Efforts of colleges and universities to increase the enrollment of minority students also have increasingly become the focus of sharp criticism (Bowen, 1998). While empirical evidence of the impact of diversity in colleges and universities has become a core part of the debate about college admission policies, little attention has been given to rigorously assessing the scientific evidence about the likely impact of increasing the numbers of underrepresented minority physicians, especially as an intervention to improve health care for minority populations and, ultimately, to reduce health disparities in the United States.

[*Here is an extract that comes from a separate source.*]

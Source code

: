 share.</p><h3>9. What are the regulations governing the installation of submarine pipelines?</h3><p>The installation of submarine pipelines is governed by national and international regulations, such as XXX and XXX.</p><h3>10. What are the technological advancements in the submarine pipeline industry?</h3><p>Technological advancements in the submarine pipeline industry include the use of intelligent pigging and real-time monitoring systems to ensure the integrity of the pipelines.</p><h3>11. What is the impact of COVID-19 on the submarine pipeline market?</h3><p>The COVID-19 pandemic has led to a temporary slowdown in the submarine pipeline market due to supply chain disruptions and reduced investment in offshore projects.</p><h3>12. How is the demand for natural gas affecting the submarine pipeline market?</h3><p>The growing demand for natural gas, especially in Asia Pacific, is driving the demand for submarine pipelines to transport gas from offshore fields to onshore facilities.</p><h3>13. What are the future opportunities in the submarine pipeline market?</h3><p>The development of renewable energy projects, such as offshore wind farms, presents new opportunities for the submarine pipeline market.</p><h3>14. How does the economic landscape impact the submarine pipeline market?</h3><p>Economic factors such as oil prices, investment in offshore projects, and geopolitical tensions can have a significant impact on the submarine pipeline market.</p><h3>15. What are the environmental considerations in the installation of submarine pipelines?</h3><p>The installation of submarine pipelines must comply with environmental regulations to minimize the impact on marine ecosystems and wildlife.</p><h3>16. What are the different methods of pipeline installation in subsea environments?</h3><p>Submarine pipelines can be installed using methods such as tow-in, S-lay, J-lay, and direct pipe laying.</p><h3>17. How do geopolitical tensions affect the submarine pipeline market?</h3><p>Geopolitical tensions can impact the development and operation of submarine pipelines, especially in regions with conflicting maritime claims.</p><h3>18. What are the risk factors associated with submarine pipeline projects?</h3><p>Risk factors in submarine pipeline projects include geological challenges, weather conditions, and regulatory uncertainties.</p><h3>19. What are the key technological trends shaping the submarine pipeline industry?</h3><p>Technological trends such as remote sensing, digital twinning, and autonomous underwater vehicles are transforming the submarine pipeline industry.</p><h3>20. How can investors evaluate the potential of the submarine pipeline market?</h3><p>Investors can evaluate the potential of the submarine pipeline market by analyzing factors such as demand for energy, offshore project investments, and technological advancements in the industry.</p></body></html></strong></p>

The goals of this paper are to present a brief overview of racial and ethnic disparities in health and the potential causes of these differences, primarily related to health care, and then to review the conceptual underlying bases and the evidence about the likely pathways by which increasing the diversity of physicians might decrease disparities. We focus on three hypothesized pathways. The first pathway is through the practice choices of minority physicians, which may lead to increased access to care in underserved communities. The second pathway is through improvements in quality of health care due to better physician-patient communication and greater cultural competency. The third hypothesized pathway is through improvements in the quality of medical education that may accrue to medical students as a result of increasing diversity in medical education.

BACKGROUND

Disparities in Health Status Across Racial and Ethnic Groups in the United States

Differences in health status across racial and ethnic groups in the United States have been described for a wide array of diseases, conditions, and outcomes (NCHS, 2000). Despite overall improvements in life expectancy in the past century, African Americans still experience a lower average life expectancy at birth and higher average age-adjusted all-cause death rates than Whites. African Americans also experience higher death rates for many conditions, including coronary disease, stroke, and cancer, and infant morality rates are higher among both African-American and American Indian/Alaska Native populations than among Whites and most Hispanic subpopulations. Mexican Americans experience a higher rate of uncontrolled hypertension than white Americans. Asian and Pacific Islander Americans, African Americans, and Hispanic Americans all have an elevated incidence of tuberculosis compared with the white population. African Americans, Hispanics, and Native Americans have surpassed Whites in the incidence of HIV infection, and die at higher rates than Whites from diabetes mellitus, homicide, and unintentional injuries (NCHS, 2000). With respect to health-related quality of life, higher percentages on African Americans and Hispanics report that they are in fair or poor health as compared to Whites (NCHS, 1994).